◆ Work task ◆
From the entries below, give the number of lines where the word "cutting" occurs, and nothing else.

◆ Given data ◆
————————

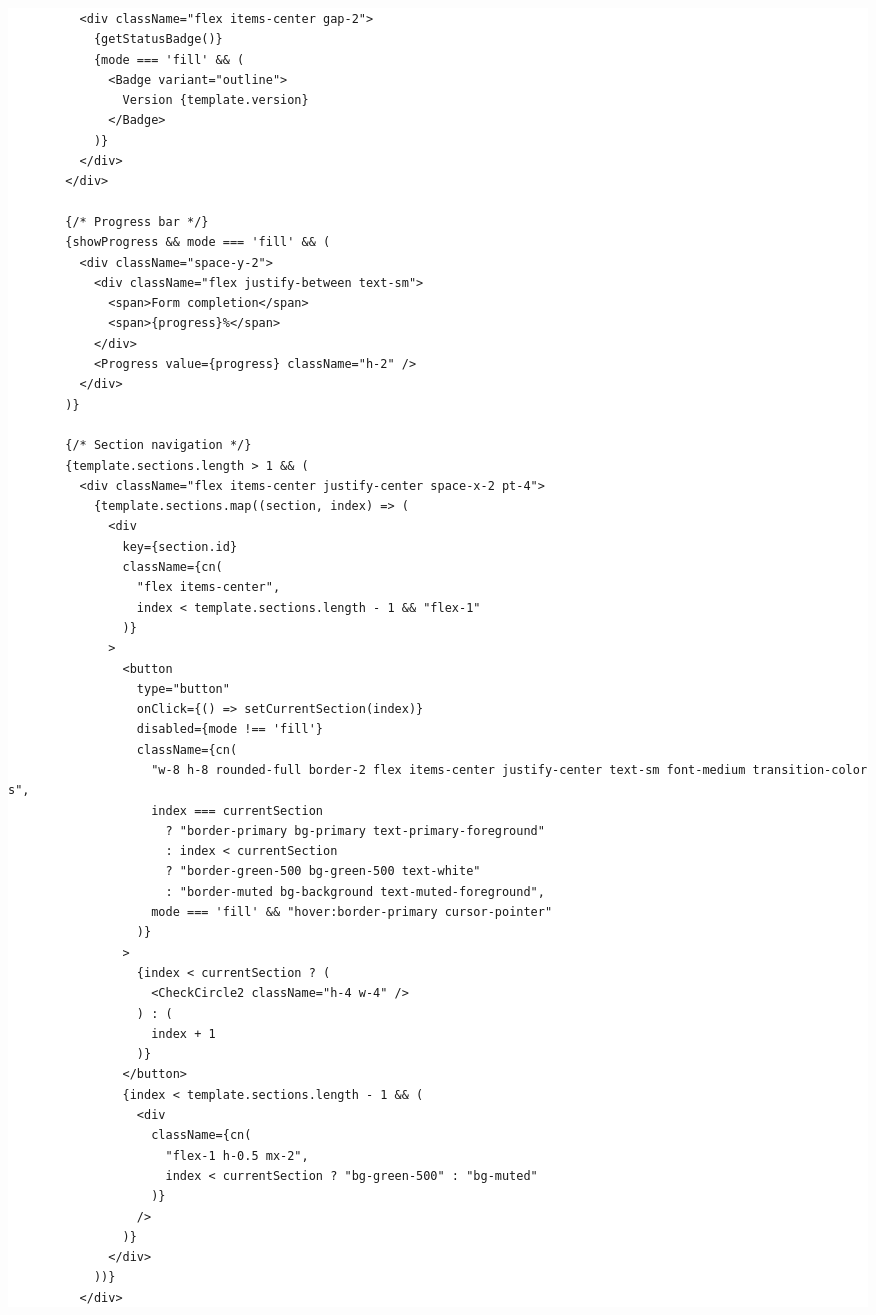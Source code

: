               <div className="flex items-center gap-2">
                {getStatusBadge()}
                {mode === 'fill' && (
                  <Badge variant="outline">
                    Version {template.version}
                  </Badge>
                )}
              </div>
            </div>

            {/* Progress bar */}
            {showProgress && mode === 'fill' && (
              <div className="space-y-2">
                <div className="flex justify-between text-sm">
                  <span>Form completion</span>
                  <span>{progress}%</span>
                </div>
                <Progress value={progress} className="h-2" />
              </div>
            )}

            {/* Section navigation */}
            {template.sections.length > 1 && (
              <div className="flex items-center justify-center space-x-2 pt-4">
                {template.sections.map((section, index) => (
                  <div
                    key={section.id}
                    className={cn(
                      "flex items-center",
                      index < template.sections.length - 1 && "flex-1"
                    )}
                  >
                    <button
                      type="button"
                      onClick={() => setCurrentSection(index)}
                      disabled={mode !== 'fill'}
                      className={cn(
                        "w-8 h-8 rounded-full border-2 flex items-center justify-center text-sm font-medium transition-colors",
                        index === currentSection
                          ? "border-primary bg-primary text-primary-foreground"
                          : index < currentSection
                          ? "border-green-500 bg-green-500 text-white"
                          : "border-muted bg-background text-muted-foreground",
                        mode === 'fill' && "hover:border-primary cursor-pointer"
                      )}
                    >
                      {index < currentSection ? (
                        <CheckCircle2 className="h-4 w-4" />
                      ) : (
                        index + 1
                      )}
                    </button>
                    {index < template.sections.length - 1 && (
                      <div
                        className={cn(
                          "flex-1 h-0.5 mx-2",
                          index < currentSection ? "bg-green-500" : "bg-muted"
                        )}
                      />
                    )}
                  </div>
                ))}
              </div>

————————

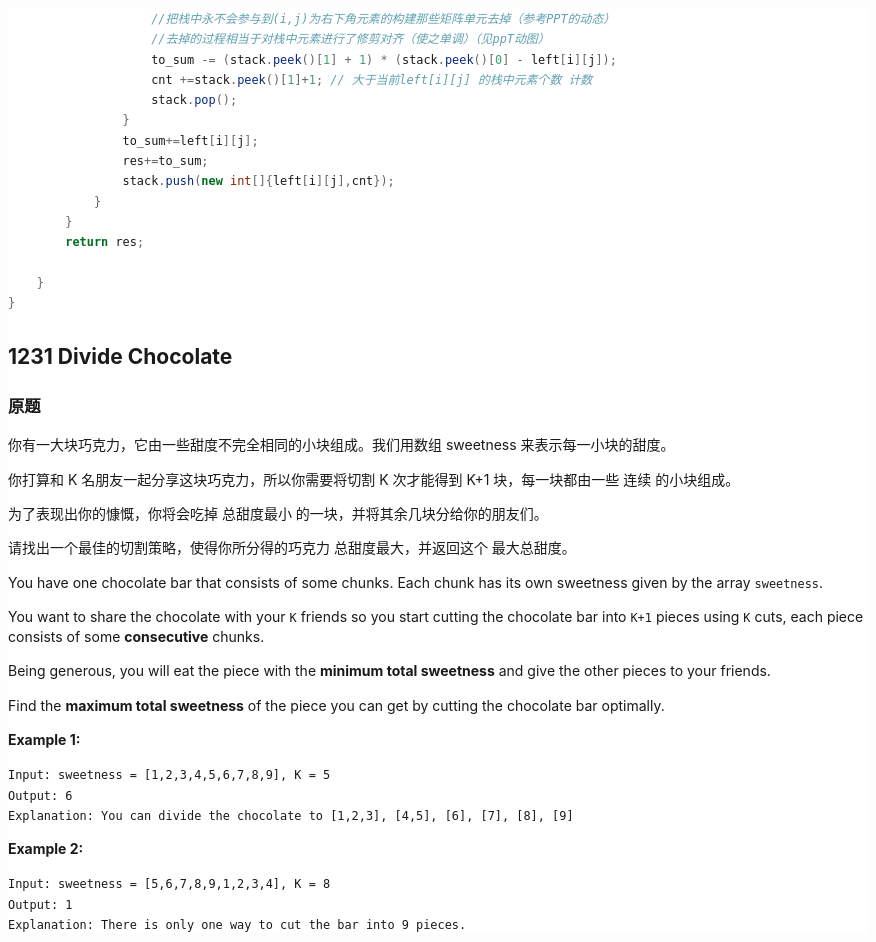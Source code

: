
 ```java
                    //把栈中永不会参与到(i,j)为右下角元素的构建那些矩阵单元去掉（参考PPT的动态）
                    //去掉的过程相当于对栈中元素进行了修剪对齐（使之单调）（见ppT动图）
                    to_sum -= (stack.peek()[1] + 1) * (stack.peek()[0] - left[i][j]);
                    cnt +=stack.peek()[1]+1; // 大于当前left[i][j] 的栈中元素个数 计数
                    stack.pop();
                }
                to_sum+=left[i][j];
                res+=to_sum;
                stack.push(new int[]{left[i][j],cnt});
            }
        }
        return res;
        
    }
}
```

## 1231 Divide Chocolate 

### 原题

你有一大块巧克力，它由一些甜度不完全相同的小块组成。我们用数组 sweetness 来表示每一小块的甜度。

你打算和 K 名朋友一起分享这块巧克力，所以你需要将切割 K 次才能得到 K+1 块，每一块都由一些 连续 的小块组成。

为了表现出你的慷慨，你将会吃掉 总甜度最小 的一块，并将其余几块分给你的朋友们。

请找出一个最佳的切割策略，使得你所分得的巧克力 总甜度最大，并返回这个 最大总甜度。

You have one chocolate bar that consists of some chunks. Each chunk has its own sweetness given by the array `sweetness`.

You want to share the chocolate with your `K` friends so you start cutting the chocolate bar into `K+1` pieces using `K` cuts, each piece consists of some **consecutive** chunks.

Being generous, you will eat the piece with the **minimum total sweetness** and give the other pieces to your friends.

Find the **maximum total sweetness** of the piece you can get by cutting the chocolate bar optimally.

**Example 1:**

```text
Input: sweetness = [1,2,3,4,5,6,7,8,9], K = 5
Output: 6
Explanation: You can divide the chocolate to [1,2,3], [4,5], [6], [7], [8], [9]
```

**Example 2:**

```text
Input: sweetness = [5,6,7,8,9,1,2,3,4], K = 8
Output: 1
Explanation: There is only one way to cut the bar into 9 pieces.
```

————————

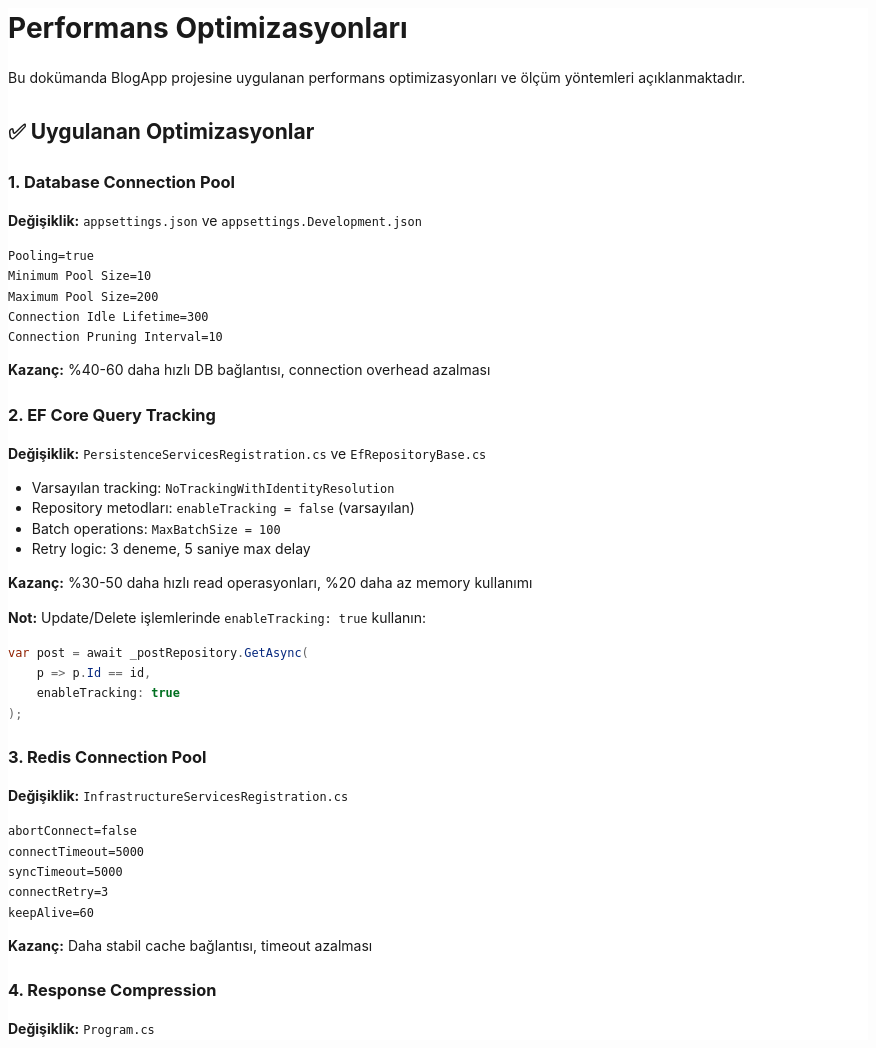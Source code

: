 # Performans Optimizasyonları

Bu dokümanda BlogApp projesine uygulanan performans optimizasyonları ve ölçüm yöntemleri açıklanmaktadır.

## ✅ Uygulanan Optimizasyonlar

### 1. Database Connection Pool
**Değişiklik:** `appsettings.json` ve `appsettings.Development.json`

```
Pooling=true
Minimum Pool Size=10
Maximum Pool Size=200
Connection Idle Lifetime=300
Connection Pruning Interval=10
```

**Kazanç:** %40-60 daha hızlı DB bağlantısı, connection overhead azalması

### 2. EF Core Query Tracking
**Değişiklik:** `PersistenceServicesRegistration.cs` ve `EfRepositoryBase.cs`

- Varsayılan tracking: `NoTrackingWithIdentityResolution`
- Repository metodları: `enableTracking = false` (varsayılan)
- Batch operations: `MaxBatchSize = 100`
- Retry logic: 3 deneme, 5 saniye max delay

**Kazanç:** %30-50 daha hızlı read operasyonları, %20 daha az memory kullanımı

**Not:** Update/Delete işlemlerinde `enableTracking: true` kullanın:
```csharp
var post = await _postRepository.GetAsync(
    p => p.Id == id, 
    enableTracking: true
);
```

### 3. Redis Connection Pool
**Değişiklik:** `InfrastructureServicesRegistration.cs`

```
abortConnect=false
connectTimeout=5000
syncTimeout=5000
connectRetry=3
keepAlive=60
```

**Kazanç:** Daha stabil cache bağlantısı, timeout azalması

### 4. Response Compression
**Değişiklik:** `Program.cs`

————————

◆ Answer for this exercise ◆
2